Frances to Michael and others... 
1. 
There are admittedly a lot of terms here that may not strictly
meet with full agreement as to their common meaning or to the
common notion they should call to mind, such as representation
and abstraction and simulation and others, but that is another
thread.  
2. 
The speculative theory of empathy and even distance posited by
europrussian precisionists seems for me to be a psychical fantasy
somewhat that harks back to the imaginative "notion" of
suppressed mentality and hidden subjectivism. Using art to seek
relief from tension may be useful therapy, but hardly truthful
theory. At its broadest the theory seems to be an attempt at
eventually classifying art according to its ability to mainly
evoke a strong feeling of psychical connectivity in the
percipient with what their mind may be suppressing or inhibiting,
such as a person maintaining the correct mental distance and
depth and interest from an artwork in order for the experience to
be aesthetically and artistically successful. To posit this
attempt as a general or universal theory of all art globally
seems to be without much validity at the present, given the
current state of knowledge about such stuff. Their suggested
theory of formal abstraction and even of personal style as a
controller of conformity to representation however may be quite
useful, at least as a special approach to these issues, if not as
a global approach to them. Their speculative theory of empathy
and apathy as the root origin and core cause or key source of
abstraction and style should therefore be approached with
skeptical doubt. 
3. 
The idea of identification and simulation and imitation in nature
and in mind is reflective of the pragmatist stance turning on
iconicity. The process of abstraction as pragmatism holds it is
realized by signers via those objects that are mainly iconic
signs of formal similarity, where abstraction is found to be a
representational matter of kind and degree. To abstractly cull a
represented property from a referred object is to extract some of
that property. The issue is how far iconicity can be stretched at
the micro level or at the macro level before any or all familiar
identical similarity with an object is lost.
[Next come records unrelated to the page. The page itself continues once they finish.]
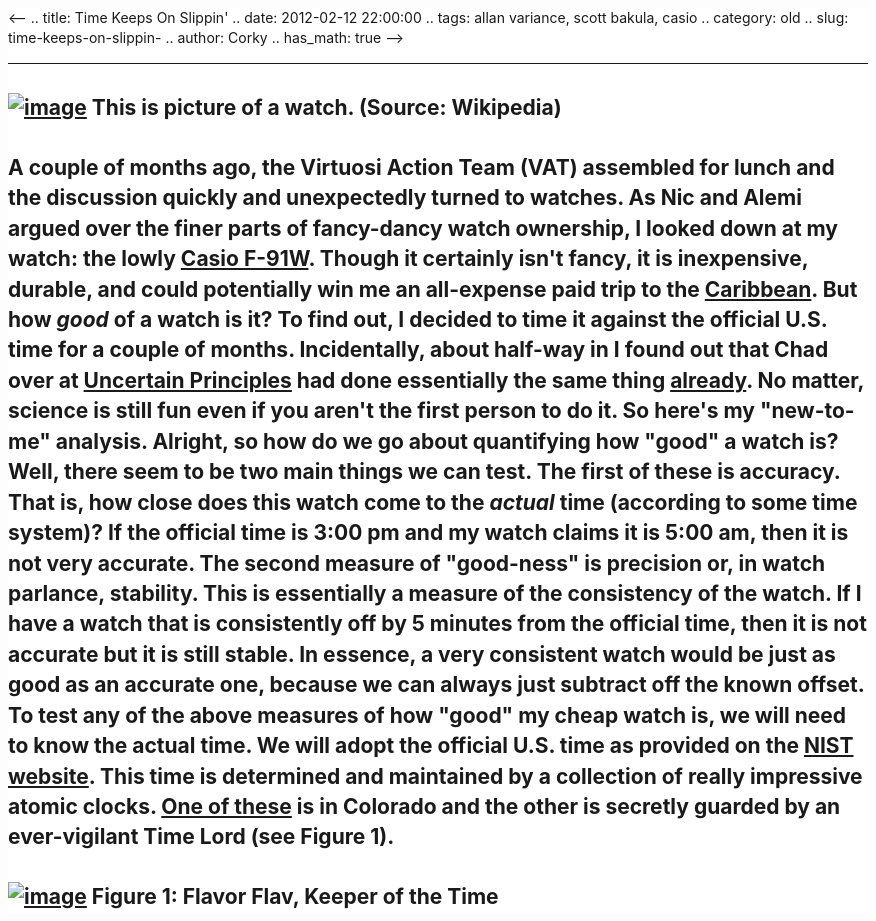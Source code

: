<--
.. title: Time Keeps On Slippin'
.. date: 2012-02-12 22:00:00
.. tags: allan variance, scott bakula, casio
.. category: old
.. slug: time-keeps-on-slippin-
.. author: Corky
.. has_math: true
-->


  ---------------------------------------------------------------------------------------------------------------------------------------------------------------------------------------------------------
  [![image](http://3.bp.blogspot.com/-rtzREUF0wYM/TyX0orGHkpI/AAAAAAAAASk/hsRZAwtg7H4/s320/casi_f91w.jpg)](http://3.bp.blogspot.com/-rtzREUF0wYM/TyX0orGHkpI/AAAAAAAAASk/hsRZAwtg7H4/s1600/casi_f91w.jpg)
  This is picture of a watch. (Source: Wikipedia)
  ---------------------------------------------------------------------------------------------------------------------------------------------------------------------------------------------------------

A couple of months ago, the Virtuosi Action Team (VAT) assembled for
lunch and the discussion quickly and unexpectedly turned to watches. As
Nic and Alemi argued over the finer parts of fancy-dancy watch
ownership, I looked down at my watch: the lowly [Casio
F-91W](http://en.wikipedia.org/wiki/Casio_F91W). Though it certainly
isn't fancy, it is inexpensive, durable, and could potentially win me an
all-expense paid trip to the
[Caribbean](http://www.guardian.co.uk/world/2011/apr/25/guantanamo-files-casio-wristwatch-alqaida).
But how *good* of a watch is it? To find out, I decided to time it
against the official U.S. time for a couple of months. Incidentally,
about half-way in I found out that Chad over at [Uncertain
Principles](http://scienceblogs.com/principles/) had done essentially
the same thing
[already](http://scienceblogs.com/principles/2011/05/the_testing_of_time_measuring.php).
No matter, science is still fun even if you aren't the first person to
do it. So here's my "new-to-me" analysis. Alright, so how do we go about
quantifying how "good" a watch is? Well, there seem to be two main
things we can test. The first of these is accuracy. That is, how close
does this watch come to the *actual* time (according to some time
system)? If the official time is 3:00 pm and my watch claims it is 5:00
am, then it is not very accurate. The second measure of "good-ness" is
precision or, in watch parlance, stability. This is essentially a
measure of the consistency of the watch. If I have a watch that is
consistently off by 5 minutes from the official time, then it is not
accurate but it is still stable. In essence, a very consistent watch
would be just as good as an accurate one, because we can always just
subtract off the known offset. To test any of the above measures of how
"good" my cheap watch is, we will need to know the actual time. We will
adopt the official U.S. time as provided on the [NIST
website](http://nist.time.gov/timezone.cgi?Eastern/d/-5/java). This time
is determined and maintained by a collection of really impressive atomic
clocks. [One of these](http://en.wikipedia.org/wiki/NIST-F1) is in
Colorado and the other is secretly guarded by an ever-vigilant Time Lord
(see Figure 1).
  -------------------------------------------------------------------------------------------------------------------------------------------------------------------------------------------------------------
  [![image](http://4.bp.blogspot.com/-EXMf5o9a4GI/TzCRcaMjjVI/AAAAAAAAASs/FlqyjHbJS9Q/s320/flavor_flav.jpg)](http://4.bp.blogspot.com/-EXMf5o9a4GI/TzCRcaMjjVI/AAAAAAAAASs/FlqyjHbJS9Q/s1600/flavor_flav.jpg)
  Figure 1: Flavor Flav, Keeper of the Time
  -------------------------------------------------------------------------------------------------------------------------------------------------------------------------------------------------------------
There is furthermore
a warranted difference to be justly noted between the familiarity
and similarity and identity of an object that acts as a sign of
another object, which difference pragmatism attempts to
adequately address. 
4. 
To say that "art moralizes nature and nature demoralizes art" is
to also say that "culture moralizes nature and nature demoralizes
culture" both of which imply that the making of a nation takes
the natural tendency for humans to group together into an
unnatural immoral extreme. In other words, anything based on
nationalism and patriotism and tribalism is naturally wrong and
bad and even evil. 


Michael wrote... 
William Conger wrote: "What is the critical question here? I find
all the excerpts quite plausible."
Right now, I just posted them as a starting point to discuss his
essay. As I mentioned in a previous post, I may have
unconsciously incorporated his ideas about the tendency to
abstraction into my formulation that "art moralizes nature and
nature demoralizes art." I had mainly forgotten his discussion of
empathy, especially the remark that "esthetic enjoyment is
objectified self-enjoyment" (p. 367) and also his claim that the
"instinct of imitation" is an elementary need and "stands outside
of esthetics," which he qualifies in the next sentence by saying
the instinct of imitation is not identical to naturalism in art.